A perna não deve ser imobilizada em extensão completa, para imobilizar o joelho, mas permanecer em flexão de 10º aproximadamente, a fim de diminuir o estiramento das estruturas neurovasculares.
Talas em forma de goteira, longas e bem acolchoadas, feitas com papelão ou metal imobilizam fraturas de tíbia.
Fraturas de tornozelo podem ser imobilizadas com o uso de talas de papelão.
A mão pode ser imobilizada temporariamente em posição anatômica e funcional com o punho em ligeira flexão dorsal e os dedos gentilmente fletidos, em 45º, a nível das articulações metacarpo-falangeanas. Essa posição pode ser obtida através da imobilização delicada da mão sobre rolo grande de gaze, utilizando-se pequena tala de antebraço.

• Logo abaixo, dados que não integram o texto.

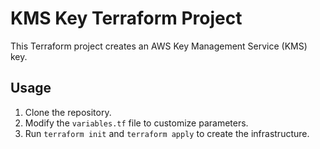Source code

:# KMS Key Terraform Project

This Terraform project creates an AWS Key Management Service (KMS) key.

## Usage

1. Clone the repository.
2. Modify the `variables.tf` file to customize parameters.
3. Run `terraform init` and `terraform apply` to create the infrastructure.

O antebraço e o punho são imobilizados estendidos sobre talas acolchoadas. O cotovelo é imobilizado em posição fletida, utilizando-se talas acolchoadas ou imobilizando-o contra o corpo, por meio de tipóia e de bandagens.
Lesões do ombro são tratadas com tipóia e faixas ou por curativo feito à moda de Velpeau.
8. CONTROLE DA DOR
Para aliviar a dor pode ser administrado narcóticos em pequenas doses, por via endovenosa, e repetidas à medida que for necessário.
Relaxantes musculares e sedativos devem ser administrados com prudência em doentes portadores de lesão isolada de extremidade, por exemplo, uma redução de luxação. O bloqueio neurológico regional possui papel importante no alívio da dor e na redução de determinadas fraturas.
Toda vez que se administram analgésicos, relaxantes musculares ou sedativos em doentes traumatizados, existe a possibilidade de parada respiratória.